Education Center

Joint Health Prevention


Dogs and cats are born to run, jump and play, free of pain and joint problems, but some still develop joint and mobility issues that can seriously affect their quality of life. The good news is that many joint issues are not part of the normal aging process and are preventable if addressed early on.

Acquire a Healthy Pet

Preventing serious health issues including joint problems starts with acquiring a healthy pet.

Some joint problems such as hip dysplasia are inherited. Certain large breed dogs — Newfoundland, Saint Bernard, Old English Sheepdog, Rottweiler, German Shepherd, Golden Retriever, Alaskan Malamute, Labrador Retriever and Samoyed — are more prone to hip dysplasia than others.

If you are interested in making a large breed, purebred dog part of your family, please take the time to research potential breeds and breeders. The Canadian Kennel Club is an excellent place to start. It has useful information on its website that can help you choose the right purebred dog for your family and find a reputable breeder that adheres to its Code of Ethics and Code of Practice.

Adopting a rescue animal is another matter altogether. Many pets up for adoption have little information about their history. Knowing which breeds are predisposed to joint conditions (or any other illnesses or diseases) can help you understand how to care for them and avoid potential problems down the road.

Don’t Let Your Pets Get Fat

Carrying too much weight puts a considerable amount of stress on your pet’s joints, which can cause permanent damage to ligaments and tendons. Obesity can also lead to other serious illnesses such as osteoarthritis, diabetes, high blood pressure and heart disease, kidney and liver problems and many forms of cancer. The best ways to prevent obesity are:

  • Feed your pet a high-protein, low-carbohydrate diet such as raw or grain-free kibble. Avoid foods and treats that contain high-carbohydrate fillers such as corn, wheat, rice and soy that are usually high in calories, promote inflammation and contribute to weight gain.
  • Please don’t allow your pets to eat whenever they want. Always determine the proper amount of food you should be feeding your pet based on your pet’s age, lifestyle, feeding recommendations on the bag and whether or not your pet is currently overweight. Always remember, feeding guides on the bag are a guide. No two pets are the same, and each is an individual.
  • Begin by weighing your pet. Always feed just enough to maintain a slightly lean body condition. Start with the recommendation on the bag. Weigh the pet weekly and adjust the amount of food up or down to support a proper body condition.
  • Make sure your pets get an adequate amount of exercise. Regular, daily exercise is essential for joint health. It tones the muscles, which support the joints and helps to prevent stress on the joints. Only exercising your pet on weekends can lead to injury. For large breeds prone to joint problems, studies have shown choosing more moderate exercise such as running and swimming instead of jumping in their early years will help reduce the risk of developing joint issues later in life.

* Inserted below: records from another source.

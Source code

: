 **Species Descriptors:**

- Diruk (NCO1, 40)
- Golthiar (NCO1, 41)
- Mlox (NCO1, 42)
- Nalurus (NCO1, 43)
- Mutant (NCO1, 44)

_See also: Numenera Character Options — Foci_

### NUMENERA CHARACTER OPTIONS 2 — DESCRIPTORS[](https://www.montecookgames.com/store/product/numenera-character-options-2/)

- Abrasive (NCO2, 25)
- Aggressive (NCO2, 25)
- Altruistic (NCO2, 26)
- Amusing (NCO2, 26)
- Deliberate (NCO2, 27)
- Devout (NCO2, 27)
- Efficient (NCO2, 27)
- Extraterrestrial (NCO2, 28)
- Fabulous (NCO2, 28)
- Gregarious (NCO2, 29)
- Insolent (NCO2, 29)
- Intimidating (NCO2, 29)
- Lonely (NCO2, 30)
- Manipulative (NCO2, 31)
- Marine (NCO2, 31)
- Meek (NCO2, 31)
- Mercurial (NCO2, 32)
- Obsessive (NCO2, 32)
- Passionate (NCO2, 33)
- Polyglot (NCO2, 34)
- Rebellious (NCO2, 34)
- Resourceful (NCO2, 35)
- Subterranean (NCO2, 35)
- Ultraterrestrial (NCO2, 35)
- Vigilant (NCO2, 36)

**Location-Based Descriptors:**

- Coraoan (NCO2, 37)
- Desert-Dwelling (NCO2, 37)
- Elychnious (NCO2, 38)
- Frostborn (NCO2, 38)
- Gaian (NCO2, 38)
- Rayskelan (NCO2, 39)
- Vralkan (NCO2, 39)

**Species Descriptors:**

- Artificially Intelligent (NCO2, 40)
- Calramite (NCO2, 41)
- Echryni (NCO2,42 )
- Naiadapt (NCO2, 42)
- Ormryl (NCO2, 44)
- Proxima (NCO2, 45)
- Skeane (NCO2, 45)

Protect Your Pets From Injury When They are Young

Injuries early in life, even minor ones, can result in joint disease as your pets age. Puppies fall downstairs, jump from high places, and often take off after squirrels or other distractions forgetting they are on leash. Kittens can jump from high places and land awkwardly or get injured when removed from the tight places they find shelter. Any of these seemingly minor incidents can set the stage for joint problems down the road. You can help keep your pets from getting injured by puppy/kitty proofing your home and train your pup to walk on leash properly.

Supplements That Promote Joint Health

There are many quality supplements on the market from reputable manufacturers that can help promote joint health in your pet. Remember that not all supplements are created equal so make sure to do some research and consult with your veterinarian as to what’s best for your pet.